Schneekloth’s practice re-conceptualizes and reimagines the possibilities for the future, seeing industrial wastelands as parks, grain silos as monumental landscapes, and border lands as communities. The imaginal is always an essential element in the advancement of the inevitably human utopian project through environmental design. In recent years, she has encouraged us to deepen our research and theory on the “environment” as presented at EDRA in Vancouver, and most recently, pushed the organization to address the most critical human/environment issue we will ever face – climate change.
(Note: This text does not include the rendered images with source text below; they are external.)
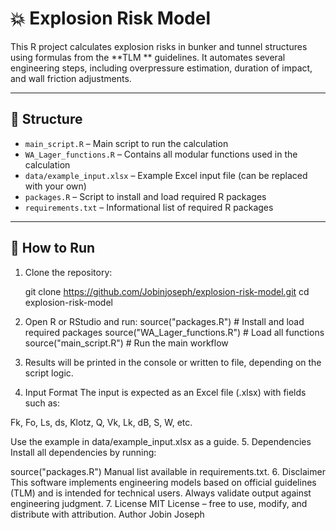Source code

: # 💥 Explosion Risk Model

This R project calculates explosion risks in bunker and tunnel structures using formulas from the **TLM ** guidelines. It automates several engineering steps, including overpressure estimation, duration of impact, and wall friction adjustments.

---

## 📁 Structure

- `main_script.R` – Main script to run the calculation
- `WA_Lager_functions.R` – Contains all modular functions used in the calculation
- `data/example_input.xlsx` – Example Excel input file (can be replaced with your own)
- `packages.R` – Script to install and load required R packages
- `requirements.txt` – Informational list of required R packages

---

## 🚀 How to Run

1. Clone the repository:
   
   git clone https://github.com/Jobinjoseph/explosion-risk-model.git
   cd explosion-risk-model

2. Open R or RStudio and run:
source("packages.R")           # Install and load required packages
source("WA_Lager_functions.R") # Load all functions
source("main_script.R")        # Run the main workflow
3. Results will be printed in the console or written to file, depending on the script logic.
4. Input Format
The input is expected as an Excel file (.xlsx) with fields such as:

Fk, Fo, Ls, ds, Klotz, Q, Vk, Lk, dB, S, W, etc.

Use the example in data/example_input.xlsx as a guide.
5. Dependencies
Install all dependencies by running:

source("packages.R")
Manual list available in requirements.txt.
6. Disclaimer
This software implements engineering models based on official guidelines (TLM) and is intended for technical users. Always validate output against engineering judgment.
7. License
MIT License – free to use, modify, and distribute with attribution.
Author 
Jobin Joseph

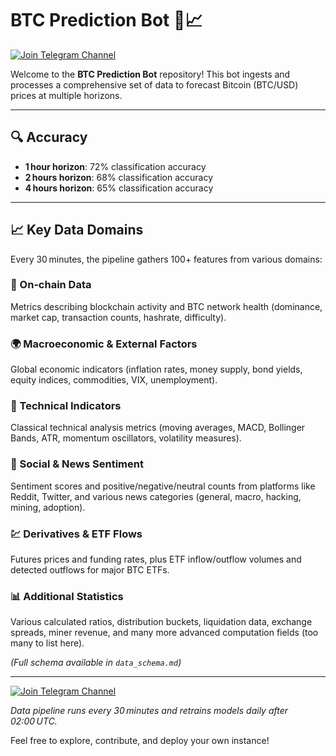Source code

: # BTC Prediction Bot 🤖📈

[![Join Telegram Channel](https://img.shields.io/badge/Telegram-Join-blue?logo=telegram)](https://t.me/BTCIAPREDICTION)

Welcome to the **BTC Prediction Bot** repository! This bot ingests and processes a comprehensive set of data to forecast Bitcoin (BTC/USD) prices at multiple horizons.

---

## 🔍 Accuracy

- **1 hour horizon**: 72% classification accuracy
- **2 hours horizon**: 68% classification accuracy
- **4 hours horizon**: 65% classification accuracy

---

## 📈 Key Data Domains

Every 30 minutes, the pipeline gathers 100+ features from various domains:

### 🔗 On‑chain Data
Metrics describing blockchain activity and BTC network health (dominance, market cap, transaction counts, hashrate, difficulty).

### 🌍 Macroeconomic & External Factors
Global economic indicators (inflation rates, money supply, bond yields, equity indices, commodities, VIX, unemployment).

### 🧮 Technical Indicators
Classical technical analysis metrics (moving averages, MACD, Bollinger Bands, ATR, momentum oscillators, volatility measures).

### 🤝 Social & News Sentiment
Sentiment scores and positive/negative/neutral counts from platforms like Reddit, Twitter, and various news categories (general, macro, hacking, mining, adoption).

### 💹 Derivatives & ETF Flows
Futures prices and funding rates, plus ETF inflow/outflow volumes and detected outflows for major BTC ETFs.

### 📊 Additional Statistics
Various calculated ratios, distribution buckets, liquidation data, exchange spreads, miner revenue, and many more advanced computation fields (too many to list here).

*(Full schema available in `data_schema.md`)*

---

[![Join Telegram Channel](https://img.shields.io/badge/Telegram-Join-blue?logo=telegram)](https://t.me/BTCIAPREDICTION)

*Data pipeline runs every 30 minutes and retrains models daily after 02:00 UTC.*

Feel free to explore, contribute, and deploy your own instance!

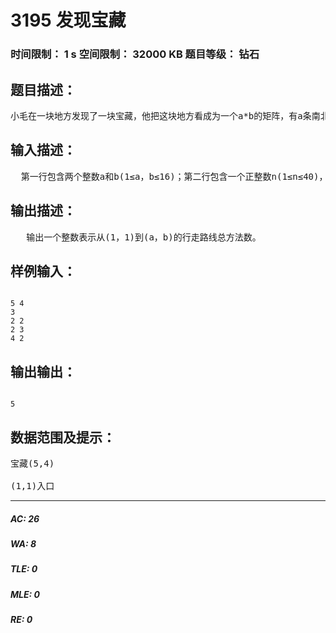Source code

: # 3195 发现宝藏   
### 时间限制： 1 s     空间限制： 32000 KB     题目等级： 钻石  
## 题目描述：  

<pre>
小毛在一块地方发现了一块宝藏，他把这块地方看成为一个a*b的矩阵，有a条南北方向的道路和b条东西方向的道路。南北方向的a条道路从西到东依次编号为l到a，而东西方向的b条道路从南到北依次编号为l到b，南北方向的道路i和东西方向的道路j的交点记为(i，j)。小毛现在在(1，1)入口处，而宝藏点在(a，b)处，他只能沿着道路走，而且为了缩短时间只允许沿着向东和北的方向行驶。现在有n个交叉路口(X1，Yl)、(X2，Y2)……，(Xn，Yn)，有大块石头挡路，这些路口是不能行走的，请你帮小毛统计一共有多少种走法到达宝藏点?
</pre>
  
  
## 输入描述：  

<pre>
  第一行包含两个整数a和b(1≤a，b≤16)；第二行包含一个正整数n(1≤n≤40)，表示有n个路口有大块石头挡路；接下来n行，每行两个整数Xi,Yi，描述路口的位置，以空格隔开。
</pre>
  
  
## 输出描述：  

<pre>
   输出一个整数表示从(1，1)到(a，b)的行走路线总方法数。
</pre>
  
  
## 样例输入：  

<pre><code>
5 4
3
2 2
2 3
4 2
</code></pre>
  
  
## 输出输出：  

<pre><code>
5
</code></pre>
  
  
## 数据范围及提示：  

<pre>
宝藏(5,4)

(1,1)入口
</pre>
  
  
***  

##### AC: 26  
##### WA: 8  
##### TLE: 0  
##### MLE: 0  
##### RE: 0  
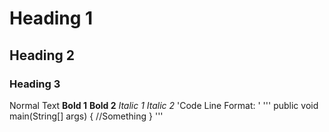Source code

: # Heading 1
## Heading 2
### Heading 3
Normal Text
__Bold 1__
**Bold 2**
_Italic 1_
*Italic 2*
'Code Line Format: '
'''
public void main(String[] args) {
  //Something
}
'''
Schneekloth has found many ways to re-imagine and to care for the place she has made her home – Buffalo and its region. Her legacies include Buffalo Niagara Riverkeeper, a potent organization devoted to repairing and protecting waterfronts, waterways, and watershed; the Western New York Environmental Alliance, now an active voice for regional environmental issues; a broad public appreciation of the value of Buffalo’s massive ensemble of riverfront grain elevators; the currency in Buffalo Niagara planning of the idea of “green infrastructure;” and the growth of the Niagara Greenway Trail, a result of the community negotiations for the FERC relicensing of the Niagara Power Project.
At other times this practice of care has been extended to other beloved places: Monteverde, Costa Rica, where she has directed the Sustainable Futures Institute; Roanoke, VA, where Schneekloth worked with the Roanoke Neighborhood Partnership and the First Baptist Church; and others around the world.
On each project practice has translated into knowledge and knowledge into practice. Schneekloth is author or editor of six books on topics including Olmsted Parks, regional heritage, reuse of institutional buildings and grounds, and grain elevators as well as co-author on the foundational Placemaking: The Art and Practice of Building Communities and co-editor of the seminal work on type, Ordering Space.
Finally, her practice has embraced the work of the Environmental Design Research Association – her intellectual home – serving as EDRA Chair in 1986-7 (the first woman to do so) when the EDRA publication series, Advances in Environment, Behavior, and Design was initiated. She has served on awards juries and search committees, and continues to actively participate in the on-going dialogue about people and places that gives life to EDRA.